The iostream manipulators engineering_prefixes
or binary_prefixes
make this
easy.
using boost::units::binary_prefix; using boost::units::engineering_prefix; using boost::units::no_prefix; quantity<length> l = 2.345 * meters; // A quantity of length, in units of meters. cout << engineering_prefix << l << endl; // Outputs "2.345 m". l = 1000.0 * l; // Increase it by 1000, so expect a k prefix. // Note that a double 1000.0 is required - an integer will fail to compile. cout << engineering_prefix << l << endl; // Output autoprefixed with k to "2.345 km". quantity<energy> e = kilograms * pow<2>(l / seconds); // A quantity of energy. cout << engineering_prefix << e << endl; // 5.49902 MJ cout << name_format << engineering_prefix << e << endl; // 5.49902 megaJoule
(The complete set of engineering and scientific multiples is not used (not centi or deci for example), but only powers of ten that are multiples of three, 10^3).

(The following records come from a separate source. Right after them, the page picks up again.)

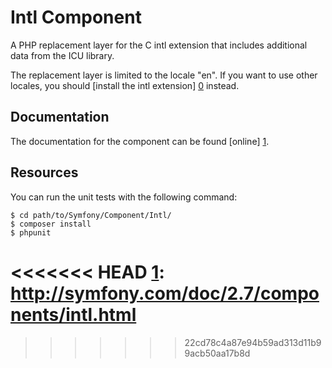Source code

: Intl Component
=============

A PHP replacement layer for the C intl extension that includes additional data
from the ICU library.

The replacement layer is limited to the locale "en". If you want to use other
locales, you should [install the intl extension] [0] instead.

Documentation
-------------

The documentation for the component can be found [online] [1].

Resources
---------

You can run the unit tests with the following command:

    $ cd path/to/Symfony/Component/Intl/
    $ composer install
    $ phpunit

[0]: http://www.php.net/manual/en/intl.setup.php
<<<<<<< HEAD
[1]: http://symfony.com/doc/2.7/components/intl.html
=======
[1]: http://symfony.com/doc/3.0/components/intl.html
>>>>>>> 22cd78c4a87e94b59ad313d11b99acb50aa17b8d
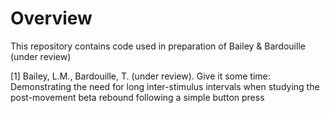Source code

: # Overview

This repository contains code used in preparation of Bailey & Bardouille (under review)

[1] Bailey, L.M., Bardouille, T. (under review). Give it some time: Demonstrating the need for long inter-stimulus intervals when studying the post-movement beta rebound following a simple button press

Similarly, the equivalent binary prefixes used for displaying computing kilobytes, megabytes, gigabytes...
These are the 2^10 = 1024, 2^20 = 1 048 576, 2^30 ... multiples.
(See also Prefixes for binary multiples
This scale is specified in IEC 60027-2, Second edition, 2000-11, Letter symbols to be used in electrical technology - Part 2: Telecommunications and electronics).
// Don't forget that the units name or symbol format specification is persistent. cout << symbol_format << endl; // Resets the format to the default symbol format. quantity<byte_base_unit::unit_type> b = 2048. * byte_base_unit::unit_type(); cout << engineering_prefix << b << endl; // 2.048 kb cout << symbol_format << binary_prefix << b << endl; // "2 Kib"
But note that scalar dimensionless values, like int, float and double, are not prefixed automatically by the engineering_prefix or binary_prefix iostream manipulators.
const double s1 = 2345.6; const long x1 = 23456; cout << engineering_prefix << s1 << endl; // 2345.6 cout << engineering_prefix << x1 << endl; // 23456 cout << binary_prefix << s1 << endl; // 2345.6 cout << binary_prefix << x1 << endl; // 23456
You can output the name or symbol of a unit (rather than the most common quantity of a unit).
const length L; // A unit of length (but not a quantity of length). cout << L << endl; // Default length unit is meter, // but default is symbol format so output is just "m". cout << name_format << L << endl; // default length name is "meter".
Note too that all the formatting flags are persistent, so that if you set engineering_prefix, then it applies to all future outputs, until you select binary_prefix, or explicitly switch autoprefix off. You can specify no prefix (the default of course) in two ways:
no_prefix(cout); // Clear any prefix flag. cout << no_prefix << endl; // Clear any prefix flag using `no_prefix` manipulator.
And you can get the format flags for diagnosing problems.
cout << boost::units::get_autoprefix(cout) << endl; // 8 is `autoprefix_binary` from `enum autoprefix_mode`. cout << boost::units::get_format(cout) << endl; // 1 is `name_fmt` from `enum format_mode`.